Jika anda diperkenalkan kepada HM dan berbincang dengannya untuk beberapa saat, anda akan mendapat kesan  bahwa dia adalah seorang anak muda normal dengan IQ di atas rata-rata. Jika anda meninggalkannya dan kembali beberapa menit kemudian, dia mungkin tidak akan mempunyai ingatan pernah bertemu dan berbicara dengan anda sebelumnya. Meski demikian “memori kerja” seketikanya tetap utuh. (Richard Thompson & Stephen A Madigan, 2007:3).
Walau HM tidak dapat menyimpan pengalaman-pengalamannya dalam memori jangka panjang, dia dapat belajar dan menyimpan kemampuan  motorisnya relatif normal. Misal, Anda adalah pelatih tenisnya. Melatihnya dengan berbagai kemahiran dalam beberapa seri pelajaran, kemahirannya akan meningkat seperti halnya orang lain. Namun  setiap kali akan memulai pelajaran, dia harus diperkenalkan kembali kepada Anda dan Anda harus mengingatkan kalau dia akan belajar tennis.

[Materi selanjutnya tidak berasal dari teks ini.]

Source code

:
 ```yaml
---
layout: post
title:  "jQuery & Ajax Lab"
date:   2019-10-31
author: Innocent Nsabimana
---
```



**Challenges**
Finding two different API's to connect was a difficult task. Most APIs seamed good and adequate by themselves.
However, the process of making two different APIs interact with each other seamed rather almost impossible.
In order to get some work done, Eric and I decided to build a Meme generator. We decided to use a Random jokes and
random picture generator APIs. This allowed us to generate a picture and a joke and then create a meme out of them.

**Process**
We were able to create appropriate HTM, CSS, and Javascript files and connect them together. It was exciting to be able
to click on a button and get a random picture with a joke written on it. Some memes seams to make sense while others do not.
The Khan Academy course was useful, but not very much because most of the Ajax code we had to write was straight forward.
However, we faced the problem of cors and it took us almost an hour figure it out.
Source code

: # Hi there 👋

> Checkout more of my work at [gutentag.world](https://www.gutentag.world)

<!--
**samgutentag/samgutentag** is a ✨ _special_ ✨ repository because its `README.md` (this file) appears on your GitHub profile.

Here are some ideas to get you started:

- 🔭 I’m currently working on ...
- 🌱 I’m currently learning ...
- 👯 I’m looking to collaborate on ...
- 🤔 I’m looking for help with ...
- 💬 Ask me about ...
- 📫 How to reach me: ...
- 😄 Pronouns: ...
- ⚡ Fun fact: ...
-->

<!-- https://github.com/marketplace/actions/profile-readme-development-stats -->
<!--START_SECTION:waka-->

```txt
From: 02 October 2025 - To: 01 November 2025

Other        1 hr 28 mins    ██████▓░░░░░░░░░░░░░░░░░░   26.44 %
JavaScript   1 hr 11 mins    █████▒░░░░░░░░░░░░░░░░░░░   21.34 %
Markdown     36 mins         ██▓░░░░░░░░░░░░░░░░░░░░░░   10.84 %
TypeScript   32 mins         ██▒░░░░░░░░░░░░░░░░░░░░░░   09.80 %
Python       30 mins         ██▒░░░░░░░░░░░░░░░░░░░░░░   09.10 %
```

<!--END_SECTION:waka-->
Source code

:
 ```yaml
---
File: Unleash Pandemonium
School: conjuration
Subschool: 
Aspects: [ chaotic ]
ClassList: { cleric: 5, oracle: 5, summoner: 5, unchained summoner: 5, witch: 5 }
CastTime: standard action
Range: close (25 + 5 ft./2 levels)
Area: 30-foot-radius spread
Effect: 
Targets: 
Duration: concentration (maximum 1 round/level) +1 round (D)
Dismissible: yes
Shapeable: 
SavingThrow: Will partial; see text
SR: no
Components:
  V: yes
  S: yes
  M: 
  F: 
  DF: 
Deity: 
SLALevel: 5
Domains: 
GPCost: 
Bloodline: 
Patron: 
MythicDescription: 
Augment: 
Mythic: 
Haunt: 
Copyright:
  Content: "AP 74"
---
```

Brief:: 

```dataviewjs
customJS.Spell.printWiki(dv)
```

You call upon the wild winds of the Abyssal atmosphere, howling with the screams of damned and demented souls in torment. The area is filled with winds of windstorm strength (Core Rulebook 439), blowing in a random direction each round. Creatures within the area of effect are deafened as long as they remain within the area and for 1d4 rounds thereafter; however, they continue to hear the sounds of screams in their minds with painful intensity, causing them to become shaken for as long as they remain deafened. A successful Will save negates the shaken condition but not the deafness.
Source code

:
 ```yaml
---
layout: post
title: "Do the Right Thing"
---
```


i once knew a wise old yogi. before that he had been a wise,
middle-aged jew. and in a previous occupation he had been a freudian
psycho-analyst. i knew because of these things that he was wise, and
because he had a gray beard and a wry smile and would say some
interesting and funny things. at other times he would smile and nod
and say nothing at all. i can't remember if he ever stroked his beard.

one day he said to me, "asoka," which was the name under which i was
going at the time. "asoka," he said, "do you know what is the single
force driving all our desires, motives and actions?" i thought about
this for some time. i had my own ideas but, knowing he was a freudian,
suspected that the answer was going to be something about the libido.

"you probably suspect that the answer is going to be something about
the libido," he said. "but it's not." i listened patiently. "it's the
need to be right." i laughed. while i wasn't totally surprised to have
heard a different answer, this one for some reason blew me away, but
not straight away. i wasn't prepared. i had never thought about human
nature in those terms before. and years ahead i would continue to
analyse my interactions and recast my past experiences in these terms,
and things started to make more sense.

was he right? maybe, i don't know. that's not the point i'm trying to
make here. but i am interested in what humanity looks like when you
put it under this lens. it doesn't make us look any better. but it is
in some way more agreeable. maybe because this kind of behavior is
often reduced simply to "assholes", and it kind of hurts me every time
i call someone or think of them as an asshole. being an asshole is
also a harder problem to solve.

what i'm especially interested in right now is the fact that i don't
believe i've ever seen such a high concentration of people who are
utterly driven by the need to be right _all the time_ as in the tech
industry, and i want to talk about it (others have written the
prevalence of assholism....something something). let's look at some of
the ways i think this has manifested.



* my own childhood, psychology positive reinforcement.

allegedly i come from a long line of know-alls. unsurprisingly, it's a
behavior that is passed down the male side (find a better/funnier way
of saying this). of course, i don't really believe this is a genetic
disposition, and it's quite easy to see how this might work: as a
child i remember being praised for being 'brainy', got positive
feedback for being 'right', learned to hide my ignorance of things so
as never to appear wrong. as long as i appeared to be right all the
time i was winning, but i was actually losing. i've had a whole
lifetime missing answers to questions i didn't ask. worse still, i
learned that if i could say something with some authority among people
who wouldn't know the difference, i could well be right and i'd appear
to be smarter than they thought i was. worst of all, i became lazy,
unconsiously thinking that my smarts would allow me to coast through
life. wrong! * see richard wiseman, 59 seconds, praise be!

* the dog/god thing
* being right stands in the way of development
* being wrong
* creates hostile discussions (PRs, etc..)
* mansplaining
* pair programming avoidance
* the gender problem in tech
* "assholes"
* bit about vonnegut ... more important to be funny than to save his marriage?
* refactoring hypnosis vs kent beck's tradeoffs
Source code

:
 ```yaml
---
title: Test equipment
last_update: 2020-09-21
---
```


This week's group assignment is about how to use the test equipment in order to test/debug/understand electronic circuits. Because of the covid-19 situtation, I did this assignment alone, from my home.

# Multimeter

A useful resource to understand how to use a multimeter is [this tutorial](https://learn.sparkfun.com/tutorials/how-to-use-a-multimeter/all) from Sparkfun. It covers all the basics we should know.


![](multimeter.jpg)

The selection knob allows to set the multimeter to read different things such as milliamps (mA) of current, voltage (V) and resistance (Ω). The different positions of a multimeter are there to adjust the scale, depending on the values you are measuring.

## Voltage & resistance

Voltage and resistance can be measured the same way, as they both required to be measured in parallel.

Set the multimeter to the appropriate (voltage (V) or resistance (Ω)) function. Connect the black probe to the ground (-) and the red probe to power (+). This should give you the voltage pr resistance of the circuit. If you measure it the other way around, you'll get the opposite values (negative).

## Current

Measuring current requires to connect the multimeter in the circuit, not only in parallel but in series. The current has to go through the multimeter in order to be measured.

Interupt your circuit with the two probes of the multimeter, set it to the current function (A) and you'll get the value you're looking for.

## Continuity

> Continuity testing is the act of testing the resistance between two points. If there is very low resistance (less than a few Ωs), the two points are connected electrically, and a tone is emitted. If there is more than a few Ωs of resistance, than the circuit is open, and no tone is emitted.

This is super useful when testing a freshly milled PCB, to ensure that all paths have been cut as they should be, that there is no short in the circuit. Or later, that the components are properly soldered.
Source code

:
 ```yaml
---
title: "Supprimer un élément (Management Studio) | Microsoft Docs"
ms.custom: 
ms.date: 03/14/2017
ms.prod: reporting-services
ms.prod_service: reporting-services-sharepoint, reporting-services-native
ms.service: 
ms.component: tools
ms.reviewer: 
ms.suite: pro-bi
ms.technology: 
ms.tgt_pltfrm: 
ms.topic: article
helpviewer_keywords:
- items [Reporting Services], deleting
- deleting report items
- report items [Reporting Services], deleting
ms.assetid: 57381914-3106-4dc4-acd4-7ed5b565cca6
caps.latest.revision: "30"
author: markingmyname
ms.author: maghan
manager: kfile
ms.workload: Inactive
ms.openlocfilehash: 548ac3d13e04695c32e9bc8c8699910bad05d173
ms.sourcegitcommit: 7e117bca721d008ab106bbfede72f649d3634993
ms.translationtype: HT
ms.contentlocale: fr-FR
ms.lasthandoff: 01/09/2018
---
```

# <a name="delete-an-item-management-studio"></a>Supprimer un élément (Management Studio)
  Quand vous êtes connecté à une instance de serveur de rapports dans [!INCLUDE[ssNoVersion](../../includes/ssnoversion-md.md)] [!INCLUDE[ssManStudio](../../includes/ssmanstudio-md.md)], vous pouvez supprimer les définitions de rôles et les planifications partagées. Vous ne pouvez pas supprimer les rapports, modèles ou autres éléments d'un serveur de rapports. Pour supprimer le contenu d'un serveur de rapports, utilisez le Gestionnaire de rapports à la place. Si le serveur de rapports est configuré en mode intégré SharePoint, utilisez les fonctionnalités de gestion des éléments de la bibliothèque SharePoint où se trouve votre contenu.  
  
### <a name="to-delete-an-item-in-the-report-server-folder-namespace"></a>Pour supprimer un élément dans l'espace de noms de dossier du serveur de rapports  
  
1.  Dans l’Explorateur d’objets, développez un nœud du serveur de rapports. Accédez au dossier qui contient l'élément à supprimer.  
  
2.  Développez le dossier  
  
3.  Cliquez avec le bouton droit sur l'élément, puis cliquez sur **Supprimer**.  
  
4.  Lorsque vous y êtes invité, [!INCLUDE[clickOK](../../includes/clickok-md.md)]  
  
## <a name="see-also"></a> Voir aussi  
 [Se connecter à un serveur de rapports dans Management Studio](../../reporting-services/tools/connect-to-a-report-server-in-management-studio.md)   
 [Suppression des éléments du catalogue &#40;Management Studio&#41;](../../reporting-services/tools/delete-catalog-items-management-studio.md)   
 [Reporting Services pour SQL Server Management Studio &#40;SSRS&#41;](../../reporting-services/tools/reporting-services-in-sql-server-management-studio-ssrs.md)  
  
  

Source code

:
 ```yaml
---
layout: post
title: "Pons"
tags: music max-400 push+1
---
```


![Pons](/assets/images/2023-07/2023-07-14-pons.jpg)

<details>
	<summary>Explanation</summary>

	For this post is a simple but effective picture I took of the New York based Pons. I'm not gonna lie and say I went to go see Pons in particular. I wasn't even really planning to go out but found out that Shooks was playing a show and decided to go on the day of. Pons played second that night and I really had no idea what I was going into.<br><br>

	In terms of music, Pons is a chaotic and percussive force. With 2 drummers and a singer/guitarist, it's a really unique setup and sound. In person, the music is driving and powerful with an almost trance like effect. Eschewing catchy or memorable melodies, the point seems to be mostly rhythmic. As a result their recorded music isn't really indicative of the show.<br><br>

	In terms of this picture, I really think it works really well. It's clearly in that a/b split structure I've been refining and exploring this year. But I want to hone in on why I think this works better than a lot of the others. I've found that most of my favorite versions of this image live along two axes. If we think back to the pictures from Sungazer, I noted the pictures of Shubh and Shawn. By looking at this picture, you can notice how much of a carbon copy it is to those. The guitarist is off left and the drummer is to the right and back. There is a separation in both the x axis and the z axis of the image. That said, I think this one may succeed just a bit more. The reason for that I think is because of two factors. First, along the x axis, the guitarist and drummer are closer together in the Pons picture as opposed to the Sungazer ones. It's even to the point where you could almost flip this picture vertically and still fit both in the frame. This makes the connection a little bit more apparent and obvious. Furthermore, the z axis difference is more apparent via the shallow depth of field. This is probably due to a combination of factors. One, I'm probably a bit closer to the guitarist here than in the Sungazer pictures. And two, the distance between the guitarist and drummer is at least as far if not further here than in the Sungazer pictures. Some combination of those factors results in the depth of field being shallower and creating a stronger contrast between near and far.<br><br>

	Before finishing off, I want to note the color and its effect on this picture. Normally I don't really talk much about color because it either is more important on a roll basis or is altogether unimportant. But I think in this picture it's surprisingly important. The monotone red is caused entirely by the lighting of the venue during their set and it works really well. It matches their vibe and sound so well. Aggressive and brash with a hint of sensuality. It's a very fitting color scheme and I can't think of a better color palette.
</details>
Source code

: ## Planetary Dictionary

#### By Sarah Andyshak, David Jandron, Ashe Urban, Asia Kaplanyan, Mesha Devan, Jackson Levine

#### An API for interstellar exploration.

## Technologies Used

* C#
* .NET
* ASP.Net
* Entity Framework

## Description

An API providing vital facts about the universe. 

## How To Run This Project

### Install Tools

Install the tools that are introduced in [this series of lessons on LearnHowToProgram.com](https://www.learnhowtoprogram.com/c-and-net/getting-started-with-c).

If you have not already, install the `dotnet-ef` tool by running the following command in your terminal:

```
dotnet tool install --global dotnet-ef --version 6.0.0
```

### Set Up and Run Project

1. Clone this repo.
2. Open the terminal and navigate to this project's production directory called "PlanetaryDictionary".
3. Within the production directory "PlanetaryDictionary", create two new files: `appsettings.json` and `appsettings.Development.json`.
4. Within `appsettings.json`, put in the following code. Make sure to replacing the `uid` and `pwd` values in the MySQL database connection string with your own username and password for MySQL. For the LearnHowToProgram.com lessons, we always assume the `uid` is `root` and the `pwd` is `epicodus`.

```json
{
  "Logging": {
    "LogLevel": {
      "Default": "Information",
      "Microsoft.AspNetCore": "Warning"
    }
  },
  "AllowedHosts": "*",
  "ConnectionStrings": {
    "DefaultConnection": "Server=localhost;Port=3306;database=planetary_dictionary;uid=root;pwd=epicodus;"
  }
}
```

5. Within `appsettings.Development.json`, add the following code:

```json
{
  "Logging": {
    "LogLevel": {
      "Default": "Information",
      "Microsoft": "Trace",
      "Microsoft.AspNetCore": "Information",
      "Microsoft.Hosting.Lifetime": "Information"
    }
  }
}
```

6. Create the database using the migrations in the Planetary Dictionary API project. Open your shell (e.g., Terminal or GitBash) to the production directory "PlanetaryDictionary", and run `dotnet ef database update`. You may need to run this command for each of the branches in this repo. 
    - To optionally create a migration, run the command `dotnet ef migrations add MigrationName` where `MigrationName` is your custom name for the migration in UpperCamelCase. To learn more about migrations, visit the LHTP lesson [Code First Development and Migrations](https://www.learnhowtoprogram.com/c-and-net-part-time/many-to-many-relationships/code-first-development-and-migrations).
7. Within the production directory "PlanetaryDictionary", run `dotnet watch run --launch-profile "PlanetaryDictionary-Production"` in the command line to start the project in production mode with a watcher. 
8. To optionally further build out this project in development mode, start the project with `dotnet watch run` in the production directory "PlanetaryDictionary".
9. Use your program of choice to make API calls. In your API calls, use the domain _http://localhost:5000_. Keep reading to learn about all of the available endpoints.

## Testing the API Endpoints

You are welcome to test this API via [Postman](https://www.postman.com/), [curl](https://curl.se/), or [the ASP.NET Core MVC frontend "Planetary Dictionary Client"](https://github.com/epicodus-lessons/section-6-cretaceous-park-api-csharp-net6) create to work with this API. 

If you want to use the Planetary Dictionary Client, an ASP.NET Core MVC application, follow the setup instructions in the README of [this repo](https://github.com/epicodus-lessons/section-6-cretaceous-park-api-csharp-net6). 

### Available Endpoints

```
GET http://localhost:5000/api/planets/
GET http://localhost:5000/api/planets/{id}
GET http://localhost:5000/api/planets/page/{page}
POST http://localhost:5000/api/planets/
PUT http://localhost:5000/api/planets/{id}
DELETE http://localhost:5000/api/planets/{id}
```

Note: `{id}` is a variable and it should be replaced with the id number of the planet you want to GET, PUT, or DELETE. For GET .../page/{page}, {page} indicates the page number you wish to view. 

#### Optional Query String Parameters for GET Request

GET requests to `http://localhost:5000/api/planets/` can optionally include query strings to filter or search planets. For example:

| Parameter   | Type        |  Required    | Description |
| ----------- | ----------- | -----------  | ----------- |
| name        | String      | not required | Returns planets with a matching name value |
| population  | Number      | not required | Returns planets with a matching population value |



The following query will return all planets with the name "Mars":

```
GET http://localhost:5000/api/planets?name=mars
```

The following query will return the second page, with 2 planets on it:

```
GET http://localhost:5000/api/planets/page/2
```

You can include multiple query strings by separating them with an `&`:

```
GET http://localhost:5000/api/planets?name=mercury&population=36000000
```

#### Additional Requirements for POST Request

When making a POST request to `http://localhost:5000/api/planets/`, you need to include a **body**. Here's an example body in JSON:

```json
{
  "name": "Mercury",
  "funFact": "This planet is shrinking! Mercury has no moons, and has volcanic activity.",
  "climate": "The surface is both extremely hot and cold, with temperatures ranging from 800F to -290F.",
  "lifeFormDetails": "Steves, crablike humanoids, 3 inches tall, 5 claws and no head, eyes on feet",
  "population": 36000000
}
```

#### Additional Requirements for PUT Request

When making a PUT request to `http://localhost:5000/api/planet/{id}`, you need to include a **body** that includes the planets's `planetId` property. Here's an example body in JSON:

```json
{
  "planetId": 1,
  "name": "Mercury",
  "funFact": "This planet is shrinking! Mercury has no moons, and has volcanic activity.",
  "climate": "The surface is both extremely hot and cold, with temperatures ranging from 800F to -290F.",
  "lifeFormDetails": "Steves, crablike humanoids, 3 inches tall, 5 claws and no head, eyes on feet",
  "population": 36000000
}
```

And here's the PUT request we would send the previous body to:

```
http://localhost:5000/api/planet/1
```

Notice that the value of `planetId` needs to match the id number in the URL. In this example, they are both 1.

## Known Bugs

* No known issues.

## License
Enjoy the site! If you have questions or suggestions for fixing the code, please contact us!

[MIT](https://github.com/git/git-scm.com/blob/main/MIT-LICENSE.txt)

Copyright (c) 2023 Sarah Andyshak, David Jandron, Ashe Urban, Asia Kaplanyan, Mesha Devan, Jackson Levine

2.      sang mnemorist : memori yang menakjubkan
Bayangkan apa jadinya hidup Anda jika ternyata Anda memiliki kemampuan mengingat luar biasa. Katakanlah Anda sanggup mengingat setiap angka berapapun jumlahnya. Ilustrasi di bawah akan mendeskripsikan individu dengan kemampuan memori yang menakjubkan.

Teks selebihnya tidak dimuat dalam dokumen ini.